Dazu ändert sich auch die Abstimmungsmechanik innerhalb des Staatesbundes: Im Rat der Europäischen Union, kurz Ministerrat, werden Beschlüsse mit einer doppelten Mehrheit verabschiedet. Das heißt, dass neben der Mehrheit der Mitgliedsländer auch die Mehrheit der repräsentierten Bevölkerung notwendig ist. Mit dem Austritt des bevölkerungsreichen Großbritanniens wird deshalb auch die Mehrheitsbildung im Ministerrat komplizierter, da es nun das Mitwirken viel mehr kleinerer EU-Mitgliedsstaaten braucht.
Ändert sich mit dem EU-Austritt Großbritanniens die Rolle Deutschlands?
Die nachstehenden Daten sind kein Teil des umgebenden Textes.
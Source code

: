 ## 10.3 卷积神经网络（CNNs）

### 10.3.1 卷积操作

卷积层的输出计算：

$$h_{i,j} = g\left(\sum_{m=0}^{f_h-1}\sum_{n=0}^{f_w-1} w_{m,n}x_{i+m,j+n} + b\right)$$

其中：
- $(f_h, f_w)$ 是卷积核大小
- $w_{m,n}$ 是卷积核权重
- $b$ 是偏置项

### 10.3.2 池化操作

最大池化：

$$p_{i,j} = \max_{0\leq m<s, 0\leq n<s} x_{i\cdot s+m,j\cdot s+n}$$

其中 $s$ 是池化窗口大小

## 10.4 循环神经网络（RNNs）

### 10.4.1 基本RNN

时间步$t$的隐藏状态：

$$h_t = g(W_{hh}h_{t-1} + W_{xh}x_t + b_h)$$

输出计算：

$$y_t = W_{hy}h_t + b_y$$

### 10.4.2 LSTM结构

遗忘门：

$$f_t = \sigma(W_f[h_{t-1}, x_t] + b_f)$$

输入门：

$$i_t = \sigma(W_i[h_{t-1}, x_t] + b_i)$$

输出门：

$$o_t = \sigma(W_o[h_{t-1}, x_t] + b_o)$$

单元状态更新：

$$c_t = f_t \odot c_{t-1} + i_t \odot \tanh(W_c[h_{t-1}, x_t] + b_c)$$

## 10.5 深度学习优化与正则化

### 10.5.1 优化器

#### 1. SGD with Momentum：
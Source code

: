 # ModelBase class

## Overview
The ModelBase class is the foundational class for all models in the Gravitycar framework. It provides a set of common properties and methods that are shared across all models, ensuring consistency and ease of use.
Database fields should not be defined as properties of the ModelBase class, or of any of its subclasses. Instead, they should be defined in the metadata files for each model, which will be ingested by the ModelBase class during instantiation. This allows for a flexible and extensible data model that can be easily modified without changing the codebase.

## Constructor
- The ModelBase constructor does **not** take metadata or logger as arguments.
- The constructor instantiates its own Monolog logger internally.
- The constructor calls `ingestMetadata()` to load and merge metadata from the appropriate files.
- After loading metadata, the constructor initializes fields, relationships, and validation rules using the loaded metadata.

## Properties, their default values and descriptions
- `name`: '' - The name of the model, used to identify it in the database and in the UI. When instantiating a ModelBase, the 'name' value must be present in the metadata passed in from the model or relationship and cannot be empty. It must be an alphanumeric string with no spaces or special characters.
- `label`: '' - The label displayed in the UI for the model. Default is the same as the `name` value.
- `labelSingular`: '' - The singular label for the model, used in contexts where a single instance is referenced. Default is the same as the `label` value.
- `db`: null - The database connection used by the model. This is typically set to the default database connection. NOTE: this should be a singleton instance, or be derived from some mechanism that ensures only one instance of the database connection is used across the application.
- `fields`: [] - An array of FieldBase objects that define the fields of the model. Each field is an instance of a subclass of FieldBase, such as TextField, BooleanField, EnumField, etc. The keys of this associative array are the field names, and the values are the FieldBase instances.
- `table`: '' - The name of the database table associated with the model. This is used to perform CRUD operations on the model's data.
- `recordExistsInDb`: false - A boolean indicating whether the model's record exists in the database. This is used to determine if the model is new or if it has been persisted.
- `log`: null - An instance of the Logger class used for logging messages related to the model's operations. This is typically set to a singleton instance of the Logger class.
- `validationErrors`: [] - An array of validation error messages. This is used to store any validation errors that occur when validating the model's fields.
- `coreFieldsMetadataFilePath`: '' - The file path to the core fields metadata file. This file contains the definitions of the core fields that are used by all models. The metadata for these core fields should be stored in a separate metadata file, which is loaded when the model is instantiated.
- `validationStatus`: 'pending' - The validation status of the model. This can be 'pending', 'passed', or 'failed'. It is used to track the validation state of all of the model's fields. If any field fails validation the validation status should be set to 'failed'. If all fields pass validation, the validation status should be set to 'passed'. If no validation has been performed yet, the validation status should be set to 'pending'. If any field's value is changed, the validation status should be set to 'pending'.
Es ist nicht zu erwarten, dass Deutschland seine Rolle innerhalb der EU neu definiert.
Allerdings wächst wohl die Bedeutung und damit auch der Druck auf die Bundesregierung, bekommt doch die individuelle Stellung Deutschlands im Ministerrat in jedem Fall mehr Gewicht. Zudem dürfte auch die Vermittlerposition Deutschlands – wie auch anderer großer Mitgliedsländer wie Frankreich und Polen – "gestärkt werden", schreiben die drei Politologen Narisong Huhe, Daniel Naurin und Robert Thomson in einem Beitrag für die London School of Economics. Die Wissenschaftler haben die bisherigen Verhandlungen innerhalb des Ministerrats analysiert. Auf Basis dessen glauben sie, dass die drei genannten Länder "noch attraktivere Kooperationspartner" werden.
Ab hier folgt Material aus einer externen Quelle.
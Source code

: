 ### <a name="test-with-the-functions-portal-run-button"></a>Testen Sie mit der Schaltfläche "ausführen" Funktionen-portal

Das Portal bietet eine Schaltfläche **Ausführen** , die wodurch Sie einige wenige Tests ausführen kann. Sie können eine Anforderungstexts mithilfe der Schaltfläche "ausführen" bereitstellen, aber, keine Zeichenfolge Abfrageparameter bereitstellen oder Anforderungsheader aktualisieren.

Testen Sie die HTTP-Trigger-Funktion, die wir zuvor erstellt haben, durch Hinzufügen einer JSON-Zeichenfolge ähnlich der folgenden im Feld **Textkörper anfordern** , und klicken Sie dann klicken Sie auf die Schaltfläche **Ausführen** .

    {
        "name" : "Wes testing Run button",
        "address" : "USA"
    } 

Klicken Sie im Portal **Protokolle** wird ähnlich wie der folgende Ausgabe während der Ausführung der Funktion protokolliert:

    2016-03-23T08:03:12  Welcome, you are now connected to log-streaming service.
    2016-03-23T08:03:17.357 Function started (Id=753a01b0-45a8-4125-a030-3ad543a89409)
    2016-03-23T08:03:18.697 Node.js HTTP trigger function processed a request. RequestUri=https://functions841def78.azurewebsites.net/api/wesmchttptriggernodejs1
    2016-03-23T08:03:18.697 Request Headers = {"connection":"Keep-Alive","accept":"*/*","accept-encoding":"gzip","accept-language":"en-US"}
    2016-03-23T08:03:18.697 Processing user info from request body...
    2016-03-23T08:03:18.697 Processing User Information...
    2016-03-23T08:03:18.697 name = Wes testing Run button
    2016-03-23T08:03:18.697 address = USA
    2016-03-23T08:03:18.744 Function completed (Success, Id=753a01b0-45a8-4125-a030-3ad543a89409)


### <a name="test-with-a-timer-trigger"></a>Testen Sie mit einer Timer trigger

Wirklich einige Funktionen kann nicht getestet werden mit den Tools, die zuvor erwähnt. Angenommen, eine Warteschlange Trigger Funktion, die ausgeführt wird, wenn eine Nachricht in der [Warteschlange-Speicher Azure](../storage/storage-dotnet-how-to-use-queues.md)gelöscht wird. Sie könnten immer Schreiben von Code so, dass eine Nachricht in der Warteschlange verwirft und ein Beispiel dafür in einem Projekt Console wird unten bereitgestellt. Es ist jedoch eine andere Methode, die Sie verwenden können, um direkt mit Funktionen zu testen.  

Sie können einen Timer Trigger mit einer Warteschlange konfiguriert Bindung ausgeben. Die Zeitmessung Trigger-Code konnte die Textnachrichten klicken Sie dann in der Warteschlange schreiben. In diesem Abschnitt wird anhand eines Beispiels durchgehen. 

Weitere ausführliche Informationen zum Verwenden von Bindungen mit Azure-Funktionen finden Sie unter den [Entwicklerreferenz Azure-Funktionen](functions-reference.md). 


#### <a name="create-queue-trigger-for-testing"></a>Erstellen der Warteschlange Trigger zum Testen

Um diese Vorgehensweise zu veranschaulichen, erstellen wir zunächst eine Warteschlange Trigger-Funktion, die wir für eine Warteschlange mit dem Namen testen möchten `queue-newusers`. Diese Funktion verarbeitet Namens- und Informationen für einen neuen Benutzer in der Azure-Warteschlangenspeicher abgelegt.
Der polnische und in Großbritannien lehrende Politikwissenschaftler Jan Zielonka warnt aber in einem Gastbeitrag bei "Zeit Online": "Deutschlands Größe und Macht wird mit dem britischen Austritt wachsen, was bekannte Vorbehalte heraufbeschwören wird." Kleinere Mitgliedstaaten könnten sich gerade wegen der vergrößerten Dominanz verbünden oder querstellen.
Schwächt der Brexit die EU international?
"Der Austritt Großbritanniens wird nicht eines der aktuellen Probleme der EU lösen, er wird lediglich neue hinzufügen", schreibt Politikwissenschaftler Zielonka. Fakt ist zudem: Die Staatengemeinschaft verliert mit Großbritannien ein ständiges Mitglied im UN-Sicherheitsapparat mit Veto-Recht, eine Atommacht und ein EU-Mitglied mit umfangreichen militärischen wie geheimdienstlichen Fähigkeiten.
Ob die EU aber tatsächlich geschwächt aus dem Brexit hinausgeht, hängt davon ab, wie eng Großbritannien weiterhin mit Europa in sicherheits- und außereuropäischen Fragen kooperiert und wie konfliktfrei die weitere Trennung in und nach der nun begonnenen Übergangsfrist abläuft. Ein gut organisierter Ablauf würde die Wahrnehmung der EU als internationaler Akteur sogar erhöhen. Vor allem vor dem Hintergrund des enormen Zeitdrucks, nun innerhalb von elf Monaten das künftige Verhältnis zwischen der EU und London neu zu regeln.
Verwendete Quellen:
- Meldungen der Nachrichtenagentur AFP
- "Financial Times": "How life after Brexit will get uncomfortable for Von der Leyen"
- Bundeszentrale für politische Bildung: "Großbritanniens Rolle innerhalb und außerhalb der EU"
- EUROPP – European Politics and Policy: "The impact of Brexit on the politics and policies of the European Union"
- "Zeit Online": "Der politische Preis des Brexits"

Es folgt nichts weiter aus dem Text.